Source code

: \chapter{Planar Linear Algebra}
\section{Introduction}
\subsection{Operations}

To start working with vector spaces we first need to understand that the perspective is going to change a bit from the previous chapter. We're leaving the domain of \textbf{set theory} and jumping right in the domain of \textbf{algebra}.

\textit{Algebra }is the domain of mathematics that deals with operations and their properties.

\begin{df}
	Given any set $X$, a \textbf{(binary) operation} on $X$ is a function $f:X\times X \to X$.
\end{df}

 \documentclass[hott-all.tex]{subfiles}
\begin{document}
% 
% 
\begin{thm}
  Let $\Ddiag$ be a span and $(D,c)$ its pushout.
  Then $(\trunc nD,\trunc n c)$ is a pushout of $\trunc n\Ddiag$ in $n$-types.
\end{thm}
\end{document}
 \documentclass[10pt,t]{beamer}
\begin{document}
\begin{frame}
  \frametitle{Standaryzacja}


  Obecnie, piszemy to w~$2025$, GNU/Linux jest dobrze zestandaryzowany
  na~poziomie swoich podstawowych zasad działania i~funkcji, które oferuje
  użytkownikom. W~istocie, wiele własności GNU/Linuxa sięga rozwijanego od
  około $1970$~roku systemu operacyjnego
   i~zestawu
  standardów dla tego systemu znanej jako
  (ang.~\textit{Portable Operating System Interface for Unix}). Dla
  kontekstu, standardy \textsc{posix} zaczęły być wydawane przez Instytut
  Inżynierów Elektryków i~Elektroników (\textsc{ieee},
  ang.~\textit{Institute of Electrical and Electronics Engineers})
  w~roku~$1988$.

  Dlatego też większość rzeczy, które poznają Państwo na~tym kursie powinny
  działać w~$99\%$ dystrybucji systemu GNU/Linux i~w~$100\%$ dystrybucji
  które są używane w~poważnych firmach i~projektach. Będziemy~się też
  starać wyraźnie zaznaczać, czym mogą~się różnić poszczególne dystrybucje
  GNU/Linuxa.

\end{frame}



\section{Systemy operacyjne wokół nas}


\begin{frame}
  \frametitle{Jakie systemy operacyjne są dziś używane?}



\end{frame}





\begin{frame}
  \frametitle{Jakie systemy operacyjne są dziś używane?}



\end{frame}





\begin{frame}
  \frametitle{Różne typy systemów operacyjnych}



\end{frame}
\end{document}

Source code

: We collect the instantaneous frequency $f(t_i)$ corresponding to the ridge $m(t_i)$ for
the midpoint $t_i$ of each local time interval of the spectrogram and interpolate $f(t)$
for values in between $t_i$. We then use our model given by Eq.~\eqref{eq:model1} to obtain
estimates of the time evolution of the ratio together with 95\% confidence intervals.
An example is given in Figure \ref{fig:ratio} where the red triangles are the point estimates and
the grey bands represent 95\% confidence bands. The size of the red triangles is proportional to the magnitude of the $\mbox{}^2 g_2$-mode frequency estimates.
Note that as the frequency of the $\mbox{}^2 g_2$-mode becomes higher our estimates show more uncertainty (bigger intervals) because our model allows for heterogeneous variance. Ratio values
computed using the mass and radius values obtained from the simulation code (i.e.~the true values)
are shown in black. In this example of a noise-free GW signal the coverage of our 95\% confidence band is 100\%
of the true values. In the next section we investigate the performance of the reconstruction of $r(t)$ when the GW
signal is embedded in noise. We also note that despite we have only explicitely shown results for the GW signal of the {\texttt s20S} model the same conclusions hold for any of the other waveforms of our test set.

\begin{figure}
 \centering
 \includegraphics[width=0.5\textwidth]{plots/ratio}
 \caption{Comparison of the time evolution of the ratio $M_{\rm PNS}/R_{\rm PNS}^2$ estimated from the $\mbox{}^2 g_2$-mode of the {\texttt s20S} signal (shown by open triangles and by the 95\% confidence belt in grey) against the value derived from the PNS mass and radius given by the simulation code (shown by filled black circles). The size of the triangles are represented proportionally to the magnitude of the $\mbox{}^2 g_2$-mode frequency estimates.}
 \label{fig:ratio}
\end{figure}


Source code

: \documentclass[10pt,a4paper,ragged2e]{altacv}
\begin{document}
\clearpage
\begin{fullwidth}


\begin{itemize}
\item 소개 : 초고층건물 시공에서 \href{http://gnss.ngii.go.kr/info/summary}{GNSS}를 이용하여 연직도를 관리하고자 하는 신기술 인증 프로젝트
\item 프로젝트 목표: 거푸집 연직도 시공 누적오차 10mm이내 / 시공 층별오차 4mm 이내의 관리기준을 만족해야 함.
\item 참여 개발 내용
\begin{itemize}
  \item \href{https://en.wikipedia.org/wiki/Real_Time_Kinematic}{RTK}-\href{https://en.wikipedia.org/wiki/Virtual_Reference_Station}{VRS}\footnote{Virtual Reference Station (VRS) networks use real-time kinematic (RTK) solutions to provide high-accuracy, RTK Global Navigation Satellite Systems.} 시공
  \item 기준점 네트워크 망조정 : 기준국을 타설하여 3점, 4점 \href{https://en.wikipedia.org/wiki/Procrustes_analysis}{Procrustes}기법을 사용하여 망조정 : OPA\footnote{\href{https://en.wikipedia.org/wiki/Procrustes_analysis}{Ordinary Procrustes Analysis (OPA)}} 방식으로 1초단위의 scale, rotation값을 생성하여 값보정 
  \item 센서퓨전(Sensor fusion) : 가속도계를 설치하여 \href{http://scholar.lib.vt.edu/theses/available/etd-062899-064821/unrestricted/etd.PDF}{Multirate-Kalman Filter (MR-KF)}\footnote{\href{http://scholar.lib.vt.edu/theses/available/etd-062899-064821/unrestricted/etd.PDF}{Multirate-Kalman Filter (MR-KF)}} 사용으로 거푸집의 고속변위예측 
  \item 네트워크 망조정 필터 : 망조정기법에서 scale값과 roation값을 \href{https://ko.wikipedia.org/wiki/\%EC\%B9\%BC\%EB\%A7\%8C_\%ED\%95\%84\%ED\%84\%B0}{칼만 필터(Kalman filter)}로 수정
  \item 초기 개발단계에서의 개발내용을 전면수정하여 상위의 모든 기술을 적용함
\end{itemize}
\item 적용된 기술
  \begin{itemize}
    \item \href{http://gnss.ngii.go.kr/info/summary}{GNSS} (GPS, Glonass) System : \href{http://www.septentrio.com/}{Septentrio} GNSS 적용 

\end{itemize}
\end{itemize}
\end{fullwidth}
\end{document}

══════════

→ WORK REQUIRED
Transcribe only, please, the lines from the first line of the records through the line with "To start working". Both of those lines are included.

→ SOLVED PROBLEM
Source code

: \chapter{Planar Linear Algebra}
\section{Introduction}
\subsection{Operations}

To start working with vector spaces we first need to understand that the perspective is going to change a bit from the previous chapter. We're leaving the domain of \textbf{set theory} and jumping right in the domain of \textbf{algebra}.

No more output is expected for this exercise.